There are other good reasons to employ a colloidal magnetic material for such separations, providing an appropriate magnetic loading can be achieved. With appropriate loading, a sufficient force is exerted on a cell such that isolation can be achieved even in a media as viscous as that of moderately diluted whole blood. As noted, colloidal magnetic materials below about 200 nanometers will exhibit Brownian motion which markedly enhances their ability to collide with and magnetically label rare cells. This is demonstrated in U.S. Pat. No. 5,541,072 where results of very efficient tumor cell purging experiments are described employing colloidal magnetic particles or ferrofluids having a mean diameter of 100 nm. Just as importantly, colloidal materials having a particle size at or below this size range do not generally interfere with examination of cells.

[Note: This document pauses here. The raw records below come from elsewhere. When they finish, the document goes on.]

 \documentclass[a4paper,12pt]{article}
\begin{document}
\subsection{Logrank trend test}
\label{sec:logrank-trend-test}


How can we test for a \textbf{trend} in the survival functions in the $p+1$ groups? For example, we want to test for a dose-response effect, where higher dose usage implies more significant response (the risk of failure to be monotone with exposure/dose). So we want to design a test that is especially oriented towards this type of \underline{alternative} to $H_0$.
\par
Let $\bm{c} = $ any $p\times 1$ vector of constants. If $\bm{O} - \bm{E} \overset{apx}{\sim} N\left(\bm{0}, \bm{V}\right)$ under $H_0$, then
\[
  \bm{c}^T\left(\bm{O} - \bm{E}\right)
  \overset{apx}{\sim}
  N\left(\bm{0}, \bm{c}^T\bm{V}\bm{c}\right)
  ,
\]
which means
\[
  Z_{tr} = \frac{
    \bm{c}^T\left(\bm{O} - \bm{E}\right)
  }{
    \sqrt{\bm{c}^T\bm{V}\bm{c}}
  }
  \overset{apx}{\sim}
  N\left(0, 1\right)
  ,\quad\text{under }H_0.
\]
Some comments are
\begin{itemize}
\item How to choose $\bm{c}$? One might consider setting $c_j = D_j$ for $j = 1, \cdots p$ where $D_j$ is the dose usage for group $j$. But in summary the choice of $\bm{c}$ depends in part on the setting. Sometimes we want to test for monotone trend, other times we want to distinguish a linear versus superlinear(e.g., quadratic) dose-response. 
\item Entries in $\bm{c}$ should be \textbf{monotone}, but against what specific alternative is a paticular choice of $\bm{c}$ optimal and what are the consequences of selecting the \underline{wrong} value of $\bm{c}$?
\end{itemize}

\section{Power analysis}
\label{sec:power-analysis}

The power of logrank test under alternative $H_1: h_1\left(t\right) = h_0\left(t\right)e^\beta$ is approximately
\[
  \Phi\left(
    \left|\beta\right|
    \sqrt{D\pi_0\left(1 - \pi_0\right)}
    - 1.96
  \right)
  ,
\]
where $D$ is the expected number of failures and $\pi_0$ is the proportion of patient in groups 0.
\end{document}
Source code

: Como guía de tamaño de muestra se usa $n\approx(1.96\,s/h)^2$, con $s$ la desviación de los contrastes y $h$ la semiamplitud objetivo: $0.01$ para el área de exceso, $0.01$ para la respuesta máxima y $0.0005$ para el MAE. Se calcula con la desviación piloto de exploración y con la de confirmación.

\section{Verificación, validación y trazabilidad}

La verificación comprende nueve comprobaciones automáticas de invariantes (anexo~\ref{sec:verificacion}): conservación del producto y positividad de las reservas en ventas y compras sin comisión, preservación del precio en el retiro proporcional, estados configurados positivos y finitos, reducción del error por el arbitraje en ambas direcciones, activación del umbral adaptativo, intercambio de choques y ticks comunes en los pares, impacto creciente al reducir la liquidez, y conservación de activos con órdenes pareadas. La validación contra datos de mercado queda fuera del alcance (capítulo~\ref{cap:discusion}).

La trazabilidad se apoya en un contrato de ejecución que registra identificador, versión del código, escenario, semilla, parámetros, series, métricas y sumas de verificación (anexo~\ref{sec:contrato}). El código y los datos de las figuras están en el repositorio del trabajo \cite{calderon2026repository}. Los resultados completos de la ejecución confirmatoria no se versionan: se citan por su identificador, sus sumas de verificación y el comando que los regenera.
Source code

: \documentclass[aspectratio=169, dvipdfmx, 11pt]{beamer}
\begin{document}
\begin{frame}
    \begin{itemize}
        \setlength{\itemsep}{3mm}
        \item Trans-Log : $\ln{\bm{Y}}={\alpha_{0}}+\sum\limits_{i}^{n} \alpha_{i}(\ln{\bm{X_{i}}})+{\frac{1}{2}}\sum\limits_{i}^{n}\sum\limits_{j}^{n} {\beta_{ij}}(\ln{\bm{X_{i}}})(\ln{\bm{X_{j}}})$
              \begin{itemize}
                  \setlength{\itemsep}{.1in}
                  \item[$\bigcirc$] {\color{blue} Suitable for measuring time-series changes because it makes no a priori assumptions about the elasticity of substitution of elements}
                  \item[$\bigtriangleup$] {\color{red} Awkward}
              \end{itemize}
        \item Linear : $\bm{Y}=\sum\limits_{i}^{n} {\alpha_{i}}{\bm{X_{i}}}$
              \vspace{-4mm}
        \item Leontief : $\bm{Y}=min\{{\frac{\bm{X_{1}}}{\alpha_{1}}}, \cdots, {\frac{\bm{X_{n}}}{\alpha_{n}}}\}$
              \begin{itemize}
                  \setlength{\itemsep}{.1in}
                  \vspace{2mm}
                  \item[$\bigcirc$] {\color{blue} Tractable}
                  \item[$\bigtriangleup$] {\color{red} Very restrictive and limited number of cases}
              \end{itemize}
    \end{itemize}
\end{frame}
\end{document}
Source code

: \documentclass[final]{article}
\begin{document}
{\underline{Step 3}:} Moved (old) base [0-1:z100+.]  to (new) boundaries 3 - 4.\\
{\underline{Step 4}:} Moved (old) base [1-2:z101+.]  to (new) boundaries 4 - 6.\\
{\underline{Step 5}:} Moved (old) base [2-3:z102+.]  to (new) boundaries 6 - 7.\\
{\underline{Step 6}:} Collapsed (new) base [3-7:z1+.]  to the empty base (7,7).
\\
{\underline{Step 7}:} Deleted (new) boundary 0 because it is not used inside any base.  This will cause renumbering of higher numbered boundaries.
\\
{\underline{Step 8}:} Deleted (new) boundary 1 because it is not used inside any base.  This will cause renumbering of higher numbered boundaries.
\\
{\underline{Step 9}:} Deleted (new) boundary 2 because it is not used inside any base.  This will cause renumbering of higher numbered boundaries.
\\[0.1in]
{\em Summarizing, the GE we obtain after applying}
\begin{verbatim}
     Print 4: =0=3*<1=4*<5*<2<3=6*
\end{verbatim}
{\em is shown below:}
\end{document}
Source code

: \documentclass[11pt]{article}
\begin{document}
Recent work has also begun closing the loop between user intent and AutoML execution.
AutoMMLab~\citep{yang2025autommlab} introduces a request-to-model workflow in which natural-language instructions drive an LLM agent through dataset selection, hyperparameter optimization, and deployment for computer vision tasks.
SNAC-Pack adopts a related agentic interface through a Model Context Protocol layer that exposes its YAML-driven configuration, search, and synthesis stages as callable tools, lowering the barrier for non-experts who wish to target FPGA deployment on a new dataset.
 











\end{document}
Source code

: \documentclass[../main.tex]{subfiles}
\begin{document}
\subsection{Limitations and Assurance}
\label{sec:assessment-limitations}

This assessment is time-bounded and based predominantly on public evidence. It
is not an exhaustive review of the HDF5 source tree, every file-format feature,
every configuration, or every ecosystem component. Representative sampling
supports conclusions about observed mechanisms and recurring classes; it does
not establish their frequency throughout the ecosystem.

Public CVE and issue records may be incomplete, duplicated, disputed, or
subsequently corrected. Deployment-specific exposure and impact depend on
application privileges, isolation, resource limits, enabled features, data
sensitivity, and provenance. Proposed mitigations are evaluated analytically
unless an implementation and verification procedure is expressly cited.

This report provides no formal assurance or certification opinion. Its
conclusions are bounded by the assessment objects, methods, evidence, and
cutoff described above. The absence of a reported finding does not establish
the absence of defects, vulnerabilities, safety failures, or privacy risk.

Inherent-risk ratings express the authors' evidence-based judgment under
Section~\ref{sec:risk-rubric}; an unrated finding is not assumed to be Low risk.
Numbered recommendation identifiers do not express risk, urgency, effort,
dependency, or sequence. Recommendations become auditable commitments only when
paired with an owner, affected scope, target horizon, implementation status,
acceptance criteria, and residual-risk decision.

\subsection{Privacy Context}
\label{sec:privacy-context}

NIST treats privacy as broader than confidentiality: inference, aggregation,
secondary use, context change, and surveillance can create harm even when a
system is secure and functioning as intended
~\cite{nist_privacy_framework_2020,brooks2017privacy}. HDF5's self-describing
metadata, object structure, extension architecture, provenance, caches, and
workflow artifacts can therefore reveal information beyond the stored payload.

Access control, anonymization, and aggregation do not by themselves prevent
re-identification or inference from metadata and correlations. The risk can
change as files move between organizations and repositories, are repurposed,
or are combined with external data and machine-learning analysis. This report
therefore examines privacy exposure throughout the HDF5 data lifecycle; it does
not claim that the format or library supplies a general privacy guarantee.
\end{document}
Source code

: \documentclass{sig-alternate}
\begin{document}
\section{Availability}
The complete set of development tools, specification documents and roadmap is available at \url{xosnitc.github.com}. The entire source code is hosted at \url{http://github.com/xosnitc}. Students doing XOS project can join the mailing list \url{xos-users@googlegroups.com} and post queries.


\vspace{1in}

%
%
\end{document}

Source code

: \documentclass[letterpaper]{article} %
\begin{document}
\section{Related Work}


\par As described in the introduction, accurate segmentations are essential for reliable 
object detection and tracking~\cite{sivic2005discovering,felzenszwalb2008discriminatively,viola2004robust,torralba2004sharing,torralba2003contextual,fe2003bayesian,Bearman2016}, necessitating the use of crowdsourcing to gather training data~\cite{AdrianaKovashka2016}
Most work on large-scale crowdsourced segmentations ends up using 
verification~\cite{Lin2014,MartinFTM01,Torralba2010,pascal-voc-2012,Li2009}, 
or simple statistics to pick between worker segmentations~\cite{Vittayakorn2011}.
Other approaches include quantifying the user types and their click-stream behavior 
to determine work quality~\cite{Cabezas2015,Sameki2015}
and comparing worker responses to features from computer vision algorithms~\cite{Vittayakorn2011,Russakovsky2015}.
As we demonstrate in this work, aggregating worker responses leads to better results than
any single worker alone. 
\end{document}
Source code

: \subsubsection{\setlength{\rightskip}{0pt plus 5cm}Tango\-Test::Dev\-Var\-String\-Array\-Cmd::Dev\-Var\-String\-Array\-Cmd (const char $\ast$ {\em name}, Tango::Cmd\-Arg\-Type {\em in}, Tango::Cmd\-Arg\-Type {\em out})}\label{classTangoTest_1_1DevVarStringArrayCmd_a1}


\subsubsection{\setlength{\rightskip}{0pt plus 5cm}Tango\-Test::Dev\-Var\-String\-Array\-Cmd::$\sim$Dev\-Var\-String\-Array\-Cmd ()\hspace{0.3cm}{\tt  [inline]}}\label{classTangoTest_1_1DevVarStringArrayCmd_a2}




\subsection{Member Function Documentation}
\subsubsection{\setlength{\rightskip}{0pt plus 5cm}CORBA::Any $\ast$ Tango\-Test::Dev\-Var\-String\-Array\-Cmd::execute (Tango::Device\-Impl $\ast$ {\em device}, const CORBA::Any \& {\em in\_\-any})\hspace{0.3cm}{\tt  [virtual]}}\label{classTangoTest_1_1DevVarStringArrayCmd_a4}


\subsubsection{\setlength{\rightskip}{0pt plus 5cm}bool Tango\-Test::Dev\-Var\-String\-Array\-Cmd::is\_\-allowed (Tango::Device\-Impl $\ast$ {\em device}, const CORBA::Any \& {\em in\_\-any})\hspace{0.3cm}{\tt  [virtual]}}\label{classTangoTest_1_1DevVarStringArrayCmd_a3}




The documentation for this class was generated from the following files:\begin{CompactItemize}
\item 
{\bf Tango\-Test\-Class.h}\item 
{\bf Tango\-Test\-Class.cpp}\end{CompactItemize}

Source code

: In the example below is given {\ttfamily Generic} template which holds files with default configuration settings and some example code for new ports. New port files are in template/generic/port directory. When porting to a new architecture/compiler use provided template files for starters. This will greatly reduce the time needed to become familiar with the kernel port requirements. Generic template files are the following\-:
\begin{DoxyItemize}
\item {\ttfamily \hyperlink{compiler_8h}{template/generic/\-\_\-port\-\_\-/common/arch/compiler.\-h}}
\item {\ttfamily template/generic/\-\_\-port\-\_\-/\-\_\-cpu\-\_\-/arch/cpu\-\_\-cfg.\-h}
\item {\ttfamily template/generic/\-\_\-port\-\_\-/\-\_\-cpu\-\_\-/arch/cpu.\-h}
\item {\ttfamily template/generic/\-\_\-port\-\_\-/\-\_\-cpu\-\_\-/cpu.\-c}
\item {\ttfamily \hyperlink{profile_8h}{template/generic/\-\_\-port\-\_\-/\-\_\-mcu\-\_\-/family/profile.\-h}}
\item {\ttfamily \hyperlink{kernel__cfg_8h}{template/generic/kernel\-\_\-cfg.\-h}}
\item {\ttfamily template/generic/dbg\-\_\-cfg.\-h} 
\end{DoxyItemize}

Cells so retrieved can be examined by flow cytometry, laser scanning microscopy, or by microscopy employing visible or fluorescent techniques.SUMMARY OF THE INVENTION
The present invention provides a rapid and efficient screening method for the characterization of not only tumor cells, but also rare cells, or other biological entities from biological samples. The method of the invention provides highly sensitive analytical techniques which enable efficient enrichment for entities of interest. This two stage methodology which ensures enrichment of target bioentities while eliminating a substantial amount of debris and other interfering substances prior to analysis, allows for examination of sample sizes which would otherwise be impractical. The method described herein combines elements of immunomagnetic enrichment with multiparameter flow cytometric, microscopic and immunocytochemical analysis in a unique way. Other means of enrichment such as density gradient centrifugation or panning or alteration of target cell density by appropriate labeling may also be utilized. According to a preferred embodiment, the method of the invention enables assaying whole blood for cancer staging, monitoring and screening. The sensitive nature of the assay facilitates the detection of residual disease, thus making it possible to monitor for cancer recurrence.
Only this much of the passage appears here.